▸ **Your goal**:
Please print the entries below exactly, from the line with "## Exercise" through the line with "[The Fitness Wiki*](https://thefitness.wiki/)", including both of those lines and leaving out all others.

::::::

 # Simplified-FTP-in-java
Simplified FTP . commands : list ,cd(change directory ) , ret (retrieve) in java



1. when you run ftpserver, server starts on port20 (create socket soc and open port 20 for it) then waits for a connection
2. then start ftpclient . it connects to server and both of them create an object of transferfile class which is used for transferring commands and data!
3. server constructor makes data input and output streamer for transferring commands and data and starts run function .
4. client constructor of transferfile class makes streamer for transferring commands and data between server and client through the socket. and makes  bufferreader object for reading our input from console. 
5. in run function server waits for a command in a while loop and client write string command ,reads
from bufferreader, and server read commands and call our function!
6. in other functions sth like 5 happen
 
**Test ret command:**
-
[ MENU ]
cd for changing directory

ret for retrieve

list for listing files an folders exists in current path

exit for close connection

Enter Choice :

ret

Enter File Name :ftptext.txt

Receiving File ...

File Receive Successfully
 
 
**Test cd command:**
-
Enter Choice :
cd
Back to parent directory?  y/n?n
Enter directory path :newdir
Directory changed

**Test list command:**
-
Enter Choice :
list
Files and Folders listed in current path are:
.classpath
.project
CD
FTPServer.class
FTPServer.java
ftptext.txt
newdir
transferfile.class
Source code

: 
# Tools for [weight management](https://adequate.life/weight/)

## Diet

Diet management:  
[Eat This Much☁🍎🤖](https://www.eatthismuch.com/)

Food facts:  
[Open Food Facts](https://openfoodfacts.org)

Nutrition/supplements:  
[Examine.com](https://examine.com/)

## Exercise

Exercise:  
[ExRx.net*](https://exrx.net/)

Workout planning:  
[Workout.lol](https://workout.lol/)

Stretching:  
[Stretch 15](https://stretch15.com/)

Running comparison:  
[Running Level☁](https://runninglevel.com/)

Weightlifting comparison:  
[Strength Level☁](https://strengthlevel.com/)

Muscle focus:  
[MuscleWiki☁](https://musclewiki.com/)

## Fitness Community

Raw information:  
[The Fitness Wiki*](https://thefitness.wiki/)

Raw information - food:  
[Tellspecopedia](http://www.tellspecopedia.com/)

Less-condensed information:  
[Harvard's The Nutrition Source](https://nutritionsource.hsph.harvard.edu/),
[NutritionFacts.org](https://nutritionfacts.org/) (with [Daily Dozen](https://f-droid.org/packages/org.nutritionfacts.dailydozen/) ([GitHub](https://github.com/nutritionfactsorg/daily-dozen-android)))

::::::

▸ **Task output**:
## Exercise

Exercise:  
[ExRx.net*](https://exrx.net/)

Workout planning:  
[Workout.lol](https://workout.lol/)

Stretching:  
[Stretch 15](https://stretch15.com/)

Running comparison:  
[Running Level☁](https://runninglevel.com/)

Weightlifting comparison:  
[Strength Level☁](https://strengthlevel.com/)

Muscle focus:  
[MuscleWiki☁](https://musclewiki.com/)

## Fitness Community

Raw information:  
[The Fitness Wiki*](https://thefitness.wiki/)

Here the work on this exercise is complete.